AIM: To assess diagnostic accuracy of Ras association domain family 1A (RASSF1A) promoter methylation in body fluids (serum, plasma and whole blood) for hepatocellular carcinoma (HCC).METHODS: Relative information about study characteristics and incidence of RASSF1A methylation was collected. Quality of all included studies was evaluated by Quality Assessment of Diagnostic Accuracy Studies-2. Sensitivity and specificity were pooled using a random-effect model, and a summary receiver operating characteristic curve was used to demonstrate the overall diagnostic performance.

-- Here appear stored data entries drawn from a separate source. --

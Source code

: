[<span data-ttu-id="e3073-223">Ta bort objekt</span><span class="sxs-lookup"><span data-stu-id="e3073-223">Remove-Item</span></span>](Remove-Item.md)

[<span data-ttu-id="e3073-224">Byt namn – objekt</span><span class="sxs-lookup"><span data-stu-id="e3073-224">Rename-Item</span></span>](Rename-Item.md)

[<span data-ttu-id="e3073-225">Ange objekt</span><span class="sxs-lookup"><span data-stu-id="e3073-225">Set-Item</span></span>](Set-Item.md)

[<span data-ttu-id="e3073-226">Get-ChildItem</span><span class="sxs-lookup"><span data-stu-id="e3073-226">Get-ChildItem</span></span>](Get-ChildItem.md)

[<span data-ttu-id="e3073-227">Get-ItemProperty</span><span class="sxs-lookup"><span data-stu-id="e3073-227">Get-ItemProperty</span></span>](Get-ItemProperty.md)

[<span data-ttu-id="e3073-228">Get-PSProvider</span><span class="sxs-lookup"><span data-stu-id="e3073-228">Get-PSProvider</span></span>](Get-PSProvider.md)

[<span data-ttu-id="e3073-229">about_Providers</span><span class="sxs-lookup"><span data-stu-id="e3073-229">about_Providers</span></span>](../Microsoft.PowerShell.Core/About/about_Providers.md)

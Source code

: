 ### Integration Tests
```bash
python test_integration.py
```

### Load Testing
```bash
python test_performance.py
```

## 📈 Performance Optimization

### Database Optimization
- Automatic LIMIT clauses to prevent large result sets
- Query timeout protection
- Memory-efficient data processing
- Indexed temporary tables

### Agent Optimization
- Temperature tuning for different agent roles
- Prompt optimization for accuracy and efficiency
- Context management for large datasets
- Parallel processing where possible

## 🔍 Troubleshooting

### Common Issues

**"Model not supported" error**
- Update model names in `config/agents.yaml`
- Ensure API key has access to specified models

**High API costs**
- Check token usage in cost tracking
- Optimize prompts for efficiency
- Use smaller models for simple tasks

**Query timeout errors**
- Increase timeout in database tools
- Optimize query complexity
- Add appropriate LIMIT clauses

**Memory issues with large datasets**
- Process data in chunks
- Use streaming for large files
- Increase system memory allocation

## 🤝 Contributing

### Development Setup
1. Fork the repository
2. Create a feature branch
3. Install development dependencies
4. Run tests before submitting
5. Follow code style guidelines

Positive likelihood ratio (PLR), negative likelihood ratio (NLR), and diagnostic odds ratio (DOR) with 95%CI were also calculated. Meta-regression was applied to analyze observed heterogeneity, and Deeks’ test was performed to detect publication bias.RESULTS: After a systematic literature review, seven studies with a total of 302 cases of HCC and 250 cases of chronic liver diseases were included in the analysis. The pooled sensitivity and specificity were 0.70 (95%CI: 0.49-0.85) and 0.72 (95%CI: 0.54-0.85), respectively. The PLR was 2.51 (95%CI: 1.64-3.86), NLR was 0.41 (95%CI: 0.25-0.68), and DOR was 6.13 (95%CI: 3.17-11.84). The χ² values of sensitivity, specificity, PLR, NLR and DOR were 59.41 (P < 0.001), 50.50 (P < 0.001), 17.40 (P = 0.010), 31.24 (P < 0.001) and 80.51 (P < 0.001), respectively. The area under the curve was 0.77 (95%CI: 0.73-0.81). Three factors were analyzed by univariate meta-regression and none was significant to interpret the observed heterogeneity (P > 0.05). No significant publication bias was detected by Deeks’ test (P = 0.346).CONCLUSION: We showed the potential diagnostic value of RASSF1A methylation in body fluids in HCC patients and it may improve diagnostic accuracy combined with the α-fetoprotein test.